10.1530/rep-15-0274 ◽

2016 ◽

Vol 151 (1) ◽

pp. 29-37 ◽

Cited By ~ 24

Author(s):

Damián O Muzzio ◽

Katharina B Ziegler ◽

Jens Ehrhardt ◽

Marek Zygmunt ◽

Federico Jensen

Keyword(s):

B Cells ◽

B Cell ◽

Marginal Zone ◽

Well Being ◽

Eutherian Mammal ◽

Cell Phenotype ◽

Protective Mechanisms ◽

Marginal Zone B Cells ◽

Immunological Mechanisms ◽

Protective Antibodies

The success of eutherian mammal evolution was certainly supported by the ability of the already existing immune system to adapt to the presence of the semi-allogeneic fetus without losing the capability to defend the mother against infections. This required the acquisition of highly regulated and coordinated immunological mechanisms. Failures in the development of these strategies not only lead to the interruption of pregnancy but also compromise maternal health. Alongside changes on the cytokine profile – expansion of tolerogenic dendritic and regulatory T cells – a profound adaptation of the B cell compartment during pregnancy was recently described.

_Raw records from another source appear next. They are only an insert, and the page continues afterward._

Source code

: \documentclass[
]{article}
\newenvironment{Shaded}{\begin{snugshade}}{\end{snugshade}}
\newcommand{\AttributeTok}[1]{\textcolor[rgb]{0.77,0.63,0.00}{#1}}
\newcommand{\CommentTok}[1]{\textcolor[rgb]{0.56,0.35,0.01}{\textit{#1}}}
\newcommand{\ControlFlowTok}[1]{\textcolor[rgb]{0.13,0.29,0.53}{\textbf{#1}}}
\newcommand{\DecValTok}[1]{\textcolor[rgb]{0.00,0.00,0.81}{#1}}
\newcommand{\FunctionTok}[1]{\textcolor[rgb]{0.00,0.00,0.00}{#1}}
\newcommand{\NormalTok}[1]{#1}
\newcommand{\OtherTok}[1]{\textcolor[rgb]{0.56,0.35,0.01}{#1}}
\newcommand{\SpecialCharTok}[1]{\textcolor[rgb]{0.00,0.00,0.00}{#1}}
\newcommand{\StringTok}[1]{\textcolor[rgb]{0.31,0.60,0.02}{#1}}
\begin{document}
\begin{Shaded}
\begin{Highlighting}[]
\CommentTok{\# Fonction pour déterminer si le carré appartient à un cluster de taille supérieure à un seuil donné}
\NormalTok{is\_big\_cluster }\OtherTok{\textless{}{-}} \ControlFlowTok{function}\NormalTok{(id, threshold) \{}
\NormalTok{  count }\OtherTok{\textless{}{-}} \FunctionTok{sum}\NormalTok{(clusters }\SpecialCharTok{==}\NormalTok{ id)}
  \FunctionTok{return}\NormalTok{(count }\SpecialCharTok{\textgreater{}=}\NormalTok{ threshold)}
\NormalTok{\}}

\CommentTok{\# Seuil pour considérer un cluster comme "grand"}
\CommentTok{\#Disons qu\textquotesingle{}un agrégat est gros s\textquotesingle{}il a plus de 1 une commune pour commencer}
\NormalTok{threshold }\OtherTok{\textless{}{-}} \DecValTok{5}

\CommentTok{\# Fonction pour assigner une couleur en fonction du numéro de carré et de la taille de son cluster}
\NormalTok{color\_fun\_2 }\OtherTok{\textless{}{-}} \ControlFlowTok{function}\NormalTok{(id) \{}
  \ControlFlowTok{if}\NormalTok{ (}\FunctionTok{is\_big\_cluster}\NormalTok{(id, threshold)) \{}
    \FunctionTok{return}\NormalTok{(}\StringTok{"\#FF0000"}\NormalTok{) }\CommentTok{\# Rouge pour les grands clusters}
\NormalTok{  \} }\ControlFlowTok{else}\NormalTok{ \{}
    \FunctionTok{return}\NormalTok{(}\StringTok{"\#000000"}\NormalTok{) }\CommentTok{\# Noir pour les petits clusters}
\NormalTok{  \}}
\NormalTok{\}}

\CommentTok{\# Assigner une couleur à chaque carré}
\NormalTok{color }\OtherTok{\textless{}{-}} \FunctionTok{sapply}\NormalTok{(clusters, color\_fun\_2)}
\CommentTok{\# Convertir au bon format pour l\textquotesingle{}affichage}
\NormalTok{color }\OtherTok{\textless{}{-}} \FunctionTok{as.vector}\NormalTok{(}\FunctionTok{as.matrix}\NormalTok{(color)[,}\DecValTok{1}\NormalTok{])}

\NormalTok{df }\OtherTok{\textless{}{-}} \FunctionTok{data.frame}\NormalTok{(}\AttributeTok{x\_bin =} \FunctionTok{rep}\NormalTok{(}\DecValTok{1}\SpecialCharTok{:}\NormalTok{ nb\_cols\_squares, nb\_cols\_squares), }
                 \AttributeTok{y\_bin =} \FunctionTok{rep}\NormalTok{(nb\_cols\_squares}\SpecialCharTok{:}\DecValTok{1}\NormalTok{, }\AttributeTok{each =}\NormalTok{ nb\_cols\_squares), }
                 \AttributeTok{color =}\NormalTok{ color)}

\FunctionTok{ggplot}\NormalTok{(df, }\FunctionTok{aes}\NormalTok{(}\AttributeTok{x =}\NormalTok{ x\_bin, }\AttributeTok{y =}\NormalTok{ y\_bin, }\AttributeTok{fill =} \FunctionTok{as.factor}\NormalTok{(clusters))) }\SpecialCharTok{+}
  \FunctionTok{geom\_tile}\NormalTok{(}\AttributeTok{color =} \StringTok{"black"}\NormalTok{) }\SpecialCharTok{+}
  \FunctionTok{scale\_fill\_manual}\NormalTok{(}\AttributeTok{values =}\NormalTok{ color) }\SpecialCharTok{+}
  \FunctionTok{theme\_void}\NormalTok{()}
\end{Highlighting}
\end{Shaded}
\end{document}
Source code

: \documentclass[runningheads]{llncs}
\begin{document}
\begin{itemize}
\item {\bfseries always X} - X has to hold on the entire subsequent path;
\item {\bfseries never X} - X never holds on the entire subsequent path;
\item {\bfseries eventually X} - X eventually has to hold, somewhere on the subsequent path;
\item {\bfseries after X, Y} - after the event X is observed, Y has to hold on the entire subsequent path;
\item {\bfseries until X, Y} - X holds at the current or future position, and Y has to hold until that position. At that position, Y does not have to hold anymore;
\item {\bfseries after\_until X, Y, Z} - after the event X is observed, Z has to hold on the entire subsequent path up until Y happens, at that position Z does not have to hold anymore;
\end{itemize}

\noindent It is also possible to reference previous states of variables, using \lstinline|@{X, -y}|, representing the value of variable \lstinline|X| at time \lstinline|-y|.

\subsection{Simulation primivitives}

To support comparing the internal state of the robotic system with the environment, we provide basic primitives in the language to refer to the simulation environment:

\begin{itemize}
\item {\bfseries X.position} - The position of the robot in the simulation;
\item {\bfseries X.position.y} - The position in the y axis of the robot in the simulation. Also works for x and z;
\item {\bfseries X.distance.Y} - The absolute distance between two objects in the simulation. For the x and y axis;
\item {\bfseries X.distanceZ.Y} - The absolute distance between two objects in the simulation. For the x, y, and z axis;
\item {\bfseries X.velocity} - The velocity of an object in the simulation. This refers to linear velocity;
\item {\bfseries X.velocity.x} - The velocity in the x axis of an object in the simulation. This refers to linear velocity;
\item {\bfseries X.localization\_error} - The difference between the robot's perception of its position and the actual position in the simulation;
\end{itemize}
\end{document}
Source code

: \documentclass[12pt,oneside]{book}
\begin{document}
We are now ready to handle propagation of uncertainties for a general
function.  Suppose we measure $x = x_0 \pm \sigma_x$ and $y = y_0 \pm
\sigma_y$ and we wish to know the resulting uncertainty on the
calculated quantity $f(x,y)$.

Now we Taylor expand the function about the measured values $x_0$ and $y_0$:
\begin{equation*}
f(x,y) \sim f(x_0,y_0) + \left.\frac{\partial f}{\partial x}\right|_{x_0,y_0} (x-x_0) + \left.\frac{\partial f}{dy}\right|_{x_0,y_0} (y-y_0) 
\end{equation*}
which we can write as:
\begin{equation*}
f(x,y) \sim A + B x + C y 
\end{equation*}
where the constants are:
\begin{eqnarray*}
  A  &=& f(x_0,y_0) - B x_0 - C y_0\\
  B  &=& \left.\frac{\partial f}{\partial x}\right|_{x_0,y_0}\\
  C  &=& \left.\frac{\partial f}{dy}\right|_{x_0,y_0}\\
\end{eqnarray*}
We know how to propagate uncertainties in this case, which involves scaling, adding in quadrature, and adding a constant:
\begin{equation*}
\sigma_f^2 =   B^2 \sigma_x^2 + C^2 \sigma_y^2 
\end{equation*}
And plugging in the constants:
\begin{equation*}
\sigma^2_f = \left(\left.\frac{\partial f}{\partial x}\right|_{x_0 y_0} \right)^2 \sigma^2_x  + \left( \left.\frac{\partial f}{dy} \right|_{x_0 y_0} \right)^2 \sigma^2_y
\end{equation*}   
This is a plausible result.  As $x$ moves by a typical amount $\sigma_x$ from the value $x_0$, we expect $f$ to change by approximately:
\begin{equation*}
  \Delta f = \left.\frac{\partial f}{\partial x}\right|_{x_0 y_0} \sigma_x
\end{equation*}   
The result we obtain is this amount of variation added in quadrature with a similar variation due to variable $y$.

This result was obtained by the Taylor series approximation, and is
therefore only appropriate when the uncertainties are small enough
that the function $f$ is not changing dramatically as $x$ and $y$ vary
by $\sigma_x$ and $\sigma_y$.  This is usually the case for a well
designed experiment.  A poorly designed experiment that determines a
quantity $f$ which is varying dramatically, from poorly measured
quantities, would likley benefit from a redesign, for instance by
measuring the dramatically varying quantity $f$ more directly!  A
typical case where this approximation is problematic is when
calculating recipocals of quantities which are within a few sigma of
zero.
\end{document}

Among others, the suppression of B cell lymphopoiesis and B cell lymphopenia were proposed to be protective mechanisms tending to reduce the occurrence of autoreactive B cells that might recognize fetal structures and put pregnancy on risk. On the other hand, expansion of the pre-activated marginal zone (MZ) B cell phenotype was described as a compensatory strategy launched to overcome B cell lymphopenia thus ensuring a proper defense. In this work, using an animal model of pregnancy disturbances, we demonstrated that the suppression of B cell lymphopoiesis as well as splenic B cell lymphopenia occur independently of pregnancy outcome. However, only animals undergoing normal pregnancies, but not those suffering from pregnancy disturbances, could induce an expansion and activation of the MZ B cells. Hence, our results clearly show that MZ B cells, probably due to the production of natural protective antibodies, participate in the fine balance of immune activation required for pregnancy well-being.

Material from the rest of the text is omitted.